Die Morgensonne schien bereits ins Zimmer, als Liam von Fabrice’ Haaren, die sein Gesicht kitzelten, aufwachte. Ein wenig hatte er gehofft, sich zu Hause, in seinem eigenen Bett, wiederzufinden. Leider waren sie noch immer in dem gleichen Londoner Hotelzimmer wie am vergangenen Abend. Fabrice hatte es sich auf Liams Brust bequem gemacht und zusätzlich eins seiner Beine auf ihm abgelegt.

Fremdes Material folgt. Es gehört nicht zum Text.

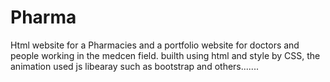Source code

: # Pharma
Html website for a Pharmacies and a portfolio website for doctors and people working in the medcen field. builth using html and style by CSS, the animation used js libearay such as bootstrap and others.......
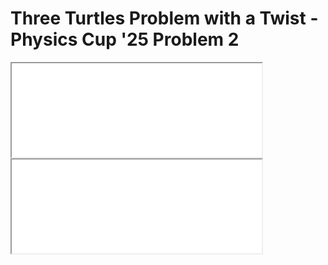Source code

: # Three Turtles Problem with a Twist - Physics Cup '25 Problem 2

<iframe src="../Files/anim1.html" title="" width="400" height="auto"></iframe>

<iframe src="../Files/anim2.html" title="" width="400" height="auto"></iframe>


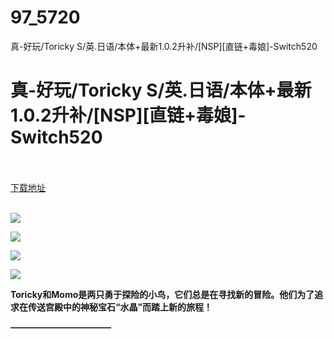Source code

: # 97_5720
真-好玩/Toricky S/英.日语/本体+最新1.0.2升补/[NSP][直链+毒娘]-Switch520
# 真-好玩/Toricky S/英.日语/本体+最新1.0.2升补/[NSP][直链+毒娘]-Switch520
 <br/></br>
[下载地址](https://www.switch520.cc/article/5720 "下载地址")
<br/></br>

<p><img src="https://www.switch520.cc/muke_img/upload_art_editor_20210102-1_fb01bd72dc1f5d768e52dfddc32c5f41.jpg"></p>
<p><img src="https://www.switch520.cc/muke_img/upload_art_editor_20210102-1_2f86e1133cc322eada8e3b66768b2a55.jpg"></p>
<p><img src="https://www.switch520.cc/muke_img/upload_art_editor_20210102-1_8e12b9c2a83ce099d5b8078be56032f6.jpg"></p>
<p><img src="https://www.switch520.cc/muke_img/upload_art_editor_20210102-1_bfb6d99058d9e6ab85e86c5c64793d70.jpg"></p>
<p><strong>Toricky和Momo是两只勇于探险的小鸟，它们总是在寻找新的冒险。他们为了追求在传送宫殿中的神秘宝石“水晶”而踏上新的旅程！</strong></p>
<p><strong>———————————–</strong></p>
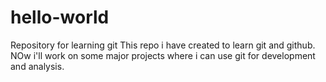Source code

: # hello-world
Repository for learning git
This repo i have created to learn git and github. NOw i'll work on some major projects where i can use git for development and analysis.
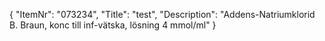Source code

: {
  "ItemNr": "073234",
  "Title": "test",
  "Description": "Addens-Natriumklorid B. Braun, konc till inf-vätska, lösning 4 mmol/ml"
}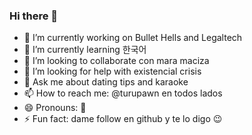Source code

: ### Hi there 👋

- 🔭 I’m currently working on Bullet Hells and Legaltech
- 🌱 I’m currently learning 한국어
- 👯 I’m looking to collaborate con mara maciza
- 🤔 I’m looking for help with existencial crisis
- 💬 Ask me about dating tips and karaoke
- 📫 How to reach me: @turupawn en todos lados
- 😄 Pronouns: 🙅
- ⚡ Fun fact: dame follow en github y te lo digo 😉

<!--
**Turupawn/Turupawn** is a ✨ _special_ ✨ repository because its `README.md` (this file) appears on your GitHub profile.

Here are some ideas to get you started:

- 🔭 I’m currently working on ...
- 🌱 I’m currently learning ...
- 👯 I’m looking to collaborate on ...
- 🤔 I’m looking for help with ...
- 💬 Ask me about ...
- 📫 How to reach me: ...
- 😄 Pronouns: ...
- ⚡ Fun fact: ...
-->
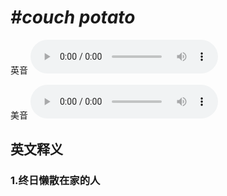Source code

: # ***\#couch potato*** 
英音
<audio src="./media/couch potato1_AAC.aac" controls="controls"></audio>

美音
<audio src="./media/couch potato2.aac" controls="controls"></audio>



  

英文释义
---
### 1.**终日懒散在家的人**  


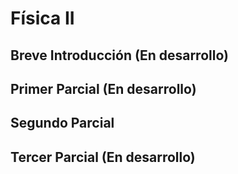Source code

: # Física II

## Breve Introducción (En desarrollo)

## Primer Parcial (En desarrollo)

## Segundo Parcial 

## Tercer Parcial (En desarrollo)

Das war schön. Liam lächelte zufrieden und schob mit den Fingern Fabrice’ verwuschelte Haare zur Seite. Mein Seelenpartner. Die eine Person auf der Welt, welche perfekt zu ihm passte und die er vor jeglichen Gefahren beschützen würde.

„Wie kann man am frühen Morgen schon dermaßen pathetische Gedanken wälzen?“, brummte Fabrice und biss Liam verspielt in die Schulter. Ah richtig, da gab es ja jetzt jemanden, der ihn denken hören konnte.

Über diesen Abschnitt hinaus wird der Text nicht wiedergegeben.